The old name of Squaw Valley (hereafter S-Valley) is out. The new name for the 93675 zip code is Yokuts Valley.
On Nov. 18, the California Advisory Committee on Geographical Names (CACGN) voted 8-0 to change the name to Yokuts Valley. Its recommendation now goes to the U.S. Board of Geographical Names (USBGN), which will finalize the recommendation in January 2023.
This process began two years ago when Roman Rain Tree, a local Indigenous member of the Dunlap Band of Mono Indians, with long connections to this valley, asked that the Fresno County Board of Supervisors (BOS) conduct impartial hearings on whether the valley should be renamed.
Over the past two years, the BOS has consistently opposed or passively resisted Rain Tree’s request.
Undaunted, Rain Tree did the work of gathering supporters including 35,000 names on a Change.org petition. The Rename S-Valley Coalition consists of local Indigenous people and other California residents; Residents for Renaming, a group of 93675 zip code residents; the ACLU of Northern California; Faith in the Valley; and two dozen other groups.

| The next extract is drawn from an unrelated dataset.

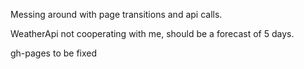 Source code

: Messing around with page transitions and api calls.

WeatherApi not cooperating with me, should be a forecast of 5 days.

gh-pages to be fixed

In November 2021, newly appointed Secretary of the Interior Deb Haaland, the first Indigenous cabinet-level secretary in U.S. history, issued two orders.

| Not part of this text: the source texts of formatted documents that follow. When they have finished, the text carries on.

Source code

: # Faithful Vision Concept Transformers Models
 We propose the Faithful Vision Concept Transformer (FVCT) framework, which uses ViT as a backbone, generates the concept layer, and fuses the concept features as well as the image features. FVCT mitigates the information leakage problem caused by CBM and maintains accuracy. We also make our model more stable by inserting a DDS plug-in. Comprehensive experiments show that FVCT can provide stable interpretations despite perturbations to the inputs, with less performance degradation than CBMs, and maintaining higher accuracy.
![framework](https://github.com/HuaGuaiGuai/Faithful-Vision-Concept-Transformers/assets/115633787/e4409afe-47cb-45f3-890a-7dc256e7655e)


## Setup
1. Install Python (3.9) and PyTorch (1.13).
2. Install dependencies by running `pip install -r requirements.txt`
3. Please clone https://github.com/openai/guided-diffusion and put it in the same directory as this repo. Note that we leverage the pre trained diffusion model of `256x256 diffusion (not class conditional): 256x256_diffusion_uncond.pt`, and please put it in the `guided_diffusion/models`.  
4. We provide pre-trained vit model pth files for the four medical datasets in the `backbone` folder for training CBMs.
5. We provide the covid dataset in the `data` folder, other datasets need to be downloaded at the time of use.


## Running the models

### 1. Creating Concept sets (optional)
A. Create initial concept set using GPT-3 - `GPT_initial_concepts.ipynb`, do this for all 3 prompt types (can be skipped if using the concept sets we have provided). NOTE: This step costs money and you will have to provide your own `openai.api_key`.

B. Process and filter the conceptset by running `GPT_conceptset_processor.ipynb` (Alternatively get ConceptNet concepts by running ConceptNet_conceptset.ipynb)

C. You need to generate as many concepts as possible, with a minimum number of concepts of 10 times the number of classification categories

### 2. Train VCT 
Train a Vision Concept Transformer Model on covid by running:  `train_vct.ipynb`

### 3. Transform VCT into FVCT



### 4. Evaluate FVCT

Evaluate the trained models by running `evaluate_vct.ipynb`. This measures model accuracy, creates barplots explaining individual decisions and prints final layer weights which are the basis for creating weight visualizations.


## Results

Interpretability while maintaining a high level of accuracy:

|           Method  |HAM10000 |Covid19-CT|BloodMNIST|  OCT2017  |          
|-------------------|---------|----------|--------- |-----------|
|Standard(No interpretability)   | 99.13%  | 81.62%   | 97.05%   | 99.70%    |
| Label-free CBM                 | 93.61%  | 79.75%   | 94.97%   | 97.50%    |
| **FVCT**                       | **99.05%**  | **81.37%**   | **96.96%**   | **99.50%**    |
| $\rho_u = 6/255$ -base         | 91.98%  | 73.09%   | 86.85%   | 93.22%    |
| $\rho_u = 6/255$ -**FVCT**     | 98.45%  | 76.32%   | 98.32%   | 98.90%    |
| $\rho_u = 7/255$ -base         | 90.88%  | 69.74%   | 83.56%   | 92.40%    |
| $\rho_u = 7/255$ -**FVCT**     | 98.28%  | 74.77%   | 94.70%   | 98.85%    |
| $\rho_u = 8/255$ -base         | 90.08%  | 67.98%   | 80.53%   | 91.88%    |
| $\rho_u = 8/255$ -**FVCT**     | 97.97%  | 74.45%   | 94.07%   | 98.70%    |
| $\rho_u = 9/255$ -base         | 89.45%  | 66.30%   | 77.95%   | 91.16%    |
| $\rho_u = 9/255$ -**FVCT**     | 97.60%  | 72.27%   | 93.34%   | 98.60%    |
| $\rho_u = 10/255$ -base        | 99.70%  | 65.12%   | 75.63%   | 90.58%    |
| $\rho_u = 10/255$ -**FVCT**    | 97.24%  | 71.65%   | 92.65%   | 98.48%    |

The first, Order 3404, called for the elimination of the word sq–w from 650 place names in the United States. The reasons cited were that the word is actually an English word and not recognized by any Indigenous language in the United States; that it was used by White settlers to erase Indigenous names and places; and that it continues to contribute to normalizing the violence, rape and murder of Indigenous women. The word is a racist, sexist slur and has no business being an approved, official name for anyplace in the United States.
The second, Order 3405, created a sub-agency within the U.S. Geological Survey to oversee how new names should be selected. The order prioritized Indigenous input, honoring the very people and names whose ancestors had been murdered and displaced by genocidal bounty hunters and White settlers—for example, in 1863 the State of California paid $5 per “Indian” scalp.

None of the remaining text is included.